## Goal of the exercise
Could you reproduce all of the entries below without a single change?

## Materials provided
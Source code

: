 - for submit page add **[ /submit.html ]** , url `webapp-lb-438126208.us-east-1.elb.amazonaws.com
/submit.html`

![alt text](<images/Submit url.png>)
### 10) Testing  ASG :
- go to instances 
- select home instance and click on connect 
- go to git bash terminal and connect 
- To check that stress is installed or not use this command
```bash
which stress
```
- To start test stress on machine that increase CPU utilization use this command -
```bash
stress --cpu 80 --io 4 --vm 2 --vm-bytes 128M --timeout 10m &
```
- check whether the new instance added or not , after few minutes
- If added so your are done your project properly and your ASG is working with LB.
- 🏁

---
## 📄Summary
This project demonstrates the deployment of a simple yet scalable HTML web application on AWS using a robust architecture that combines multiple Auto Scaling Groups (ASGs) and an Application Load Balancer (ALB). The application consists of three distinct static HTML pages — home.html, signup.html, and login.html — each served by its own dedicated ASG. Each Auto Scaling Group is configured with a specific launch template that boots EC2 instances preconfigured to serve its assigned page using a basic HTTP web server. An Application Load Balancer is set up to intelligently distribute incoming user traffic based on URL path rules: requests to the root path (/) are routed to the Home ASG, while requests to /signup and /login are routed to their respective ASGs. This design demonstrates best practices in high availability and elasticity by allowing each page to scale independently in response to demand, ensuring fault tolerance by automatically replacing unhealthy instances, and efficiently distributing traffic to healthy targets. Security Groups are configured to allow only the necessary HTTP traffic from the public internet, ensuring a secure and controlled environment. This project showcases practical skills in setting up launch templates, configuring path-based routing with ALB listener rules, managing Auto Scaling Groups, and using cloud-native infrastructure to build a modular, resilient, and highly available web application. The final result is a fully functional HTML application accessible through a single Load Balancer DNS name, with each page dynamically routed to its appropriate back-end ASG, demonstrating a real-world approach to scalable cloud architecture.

## Your solution
Source code

: - for submit page add **[ /submit.html ]** , url `webapp-lb-438126208.us-east-1.elb.amazonaws.com
/submit.html`

![alt text](<images/Submit url.png>)
### 10) Testing  ASG :
- go to instances 
- select home instance and click on connect 
- go to git bash terminal and connect 
- To check that stress is installed or not use this command
```bash
which stress
```
- To start test stress on machine that increase CPU utilization use this command -
```bash
stress --cpu 80 --io 4 --vm 2 --vm-bytes 128M --timeout 10m &
```
- check whether the new instance added or not , after few minutes
- If added so your are done your project properly and your ASG is working with LB.
- 🏁

---
## 📄Summary
This project demonstrates the deployment of a simple yet scalable HTML web application on AWS using a robust architecture that combines multiple Auto Scaling Groups (ASGs) and an Application Load Balancer (ALB). The application consists of three distinct static HTML pages — home.html, signup.html, and login.html — each served by its own dedicated ASG. Each Auto Scaling Group is configured with a specific launch template that boots EC2 instances preconfigured to serve its assigned page using a basic HTTP web server. An Application Load Balancer is set up to intelligently distribute incoming user traffic based on URL path rules: requests to the root path (/) are routed to the Home ASG, while requests to /signup and /login are routed to their respective ASGs. This design demonstrates best practices in high availability and elasticity by allowing each page to scale independently in response to demand, ensuring fault tolerance by automatically replacing unhealthy instances, and efficiently distributing traffic to healthy targets. Security Groups are configured to allow only the necessary HTTP traffic from the public internet, ensuring a secure and controlled environment. This project showcases practical skills in setting up launch templates, configuring path-based routing with ALB listener rules, managing Auto Scaling Groups, and using cloud-native infrastructure to build a modular, resilient, and highly available web application. The final result is a fully functional HTML application accessible through a single Load Balancer DNS name, with each page dynamically routed to its appropriate back-end ASG, demonstrating a real-world approach to scalable cloud architecture.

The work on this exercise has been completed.